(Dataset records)
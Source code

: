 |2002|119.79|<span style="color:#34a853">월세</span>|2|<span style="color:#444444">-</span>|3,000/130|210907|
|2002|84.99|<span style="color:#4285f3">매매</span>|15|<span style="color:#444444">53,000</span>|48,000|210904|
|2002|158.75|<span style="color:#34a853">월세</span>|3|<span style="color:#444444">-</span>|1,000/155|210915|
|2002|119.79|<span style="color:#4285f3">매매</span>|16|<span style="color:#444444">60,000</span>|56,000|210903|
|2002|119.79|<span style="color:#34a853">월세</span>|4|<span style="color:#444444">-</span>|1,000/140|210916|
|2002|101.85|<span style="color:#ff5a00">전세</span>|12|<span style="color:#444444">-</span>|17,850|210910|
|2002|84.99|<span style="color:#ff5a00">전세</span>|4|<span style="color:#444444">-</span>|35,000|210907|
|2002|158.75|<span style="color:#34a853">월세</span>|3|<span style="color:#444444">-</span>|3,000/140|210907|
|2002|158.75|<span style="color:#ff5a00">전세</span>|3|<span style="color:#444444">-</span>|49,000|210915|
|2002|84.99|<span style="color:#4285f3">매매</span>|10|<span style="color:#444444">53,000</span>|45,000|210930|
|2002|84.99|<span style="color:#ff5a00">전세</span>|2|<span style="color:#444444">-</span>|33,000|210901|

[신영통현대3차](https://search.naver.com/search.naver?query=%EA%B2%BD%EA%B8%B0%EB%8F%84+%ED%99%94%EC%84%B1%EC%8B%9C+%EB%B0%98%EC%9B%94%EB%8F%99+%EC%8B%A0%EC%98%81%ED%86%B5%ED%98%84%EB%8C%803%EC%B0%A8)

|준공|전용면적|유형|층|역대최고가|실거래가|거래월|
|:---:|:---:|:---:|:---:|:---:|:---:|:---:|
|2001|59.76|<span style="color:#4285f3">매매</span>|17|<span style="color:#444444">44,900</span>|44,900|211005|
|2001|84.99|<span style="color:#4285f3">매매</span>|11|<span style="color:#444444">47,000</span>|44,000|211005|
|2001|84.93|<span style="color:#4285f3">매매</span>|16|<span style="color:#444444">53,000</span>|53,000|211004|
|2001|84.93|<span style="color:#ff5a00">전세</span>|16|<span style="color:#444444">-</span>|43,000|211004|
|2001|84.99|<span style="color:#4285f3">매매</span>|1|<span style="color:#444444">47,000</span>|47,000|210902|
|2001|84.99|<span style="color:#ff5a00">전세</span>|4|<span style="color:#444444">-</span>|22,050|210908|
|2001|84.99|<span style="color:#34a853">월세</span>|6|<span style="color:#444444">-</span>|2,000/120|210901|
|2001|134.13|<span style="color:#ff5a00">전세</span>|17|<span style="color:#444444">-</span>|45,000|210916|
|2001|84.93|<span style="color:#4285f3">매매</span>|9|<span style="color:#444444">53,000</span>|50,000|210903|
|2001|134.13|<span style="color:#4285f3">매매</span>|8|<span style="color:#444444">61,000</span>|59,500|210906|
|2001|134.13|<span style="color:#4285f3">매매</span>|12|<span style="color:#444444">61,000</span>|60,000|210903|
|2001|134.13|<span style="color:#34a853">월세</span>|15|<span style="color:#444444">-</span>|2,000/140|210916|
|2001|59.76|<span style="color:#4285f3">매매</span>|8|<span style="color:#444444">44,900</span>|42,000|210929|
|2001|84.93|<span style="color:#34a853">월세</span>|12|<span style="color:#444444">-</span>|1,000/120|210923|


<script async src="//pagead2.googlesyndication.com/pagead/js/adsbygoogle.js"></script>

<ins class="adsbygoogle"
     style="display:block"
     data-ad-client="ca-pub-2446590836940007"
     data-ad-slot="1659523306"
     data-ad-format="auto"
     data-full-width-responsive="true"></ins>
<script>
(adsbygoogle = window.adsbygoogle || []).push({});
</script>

## TASK OBJECTIVE
Could the data above be set down exactly, in full?

## WRITTEN ANSWER
Source code

: |2002|119.79|<span style="color:#34a853">월세</span>|2|<span style="color:#444444">-</span>|3,000/130|210907|
|2002|84.99|<span style="color:#4285f3">매매</span>|15|<span style="color:#444444">53,000</span>|48,000|210904|
|2002|158.75|<span style="color:#34a853">월세</span>|3|<span style="color:#444444">-</span>|1,000/155|210915|
|2002|119.79|<span style="color:#4285f3">매매</span>|16|<span style="color:#444444">60,000</span>|56,000|210903|
|2002|119.79|<span style="color:#34a853">월세</span>|4|<span style="color:#444444">-</span>|1,000/140|210916|
|2002|101.85|<span style="color:#ff5a00">전세</span>|12|<span style="color:#444444">-</span>|17,850|210910|
|2002|84.99|<span style="color:#ff5a00">전세</span>|4|<span style="color:#444444">-</span>|35,000|210907|
|2002|158.75|<span style="color:#34a853">월세</span>|3|<span style="color:#444444">-</span>|3,000/140|210907|
|2002|158.75|<span style="color:#ff5a00">전세</span>|3|<span style="color:#444444">-</span>|49,000|210915|
|2002|84.99|<span style="color:#4285f3">매매</span>|10|<span style="color:#444444">53,000</span>|45,000|210930|
|2002|84.99|<span style="color:#ff5a00">전세</span>|2|<span style="color:#444444">-</span>|33,000|210901|

[신영통현대3차](https://search.naver.com/search.naver?query=%EA%B2%BD%EA%B8%B0%EB%8F%84+%ED%99%94%EC%84%B1%EC%8B%9C+%EB%B0%98%EC%9B%94%EB%8F%99+%EC%8B%A0%EC%98%81%ED%86%B5%ED%98%84%EB%8C%803%EC%B0%A8)

|준공|전용면적|유형|층|역대최고가|실거래가|거래월|
|:---:|:---:|:---:|:---:|:---:|:---:|:---:|
|2001|59.76|<span style="color:#4285f3">매매</span>|17|<span style="color:#444444">44,900</span>|44,900|211005|
|2001|84.99|<span style="color:#4285f3">매매</span>|11|<span style="color:#444444">47,000</span>|44,000|211005|
|2001|84.93|<span style="color:#4285f3">매매</span>|16|<span style="color:#444444">53,000</span>|53,000|211004|
|2001|84.93|<span style="color:#ff5a00">전세</span>|16|<span style="color:#444444">-</span>|43,000|211004|
|2001|84.99|<span style="color:#4285f3">매매</span>|1|<span style="color:#444444">47,000</span>|47,000|210902|
|2001|84.99|<span style="color:#ff5a00">전세</span>|4|<span style="color:#444444">-</span>|22,050|210908|
|2001|84.99|<span style="color:#34a853">월세</span>|6|<span style="color:#444444">-</span>|2,000/120|210901|
|2001|134.13|<span style="color:#ff5a00">전세</span>|17|<span style="color:#444444">-</span>|45,000|210916|
|2001|84.93|<span style="color:#4285f3">매매</span>|9|<span style="color:#444444">53,000</span>|50,000|210903|
|2001|134.13|<span style="color:#4285f3">매매</span>|8|<span style="color:#444444">61,000</span>|59,500|210906|
|2001|134.13|<span style="color:#4285f3">매매</span>|12|<span style="color:#444444">61,000</span>|60,000|210903|
|2001|134.13|<span style="color:#34a853">월세</span>|15|<span style="color:#444444">-</span>|2,000/140|210916|
|2001|59.76|<span style="color:#4285f3">매매</span>|8|<span style="color:#444444">44,900</span>|42,000|210929|
|2001|84.93|<span style="color:#34a853">월세</span>|12|<span style="color:#444444">-</span>|1,000/120|210923|


<script async src="//pagead2.googlesyndication.com/pagead/js/adsbygoogle.js"></script>

<ins class="adsbygoogle"
     style="display:block"
     data-ad-client="ca-pub-2446590836940007"
     data-ad-slot="1659523306"
     data-ad-format="auto"
     data-full-width-responsive="true"></ins>
<script>
(adsbygoogle = window.adsbygoogle || []).push({});
</script>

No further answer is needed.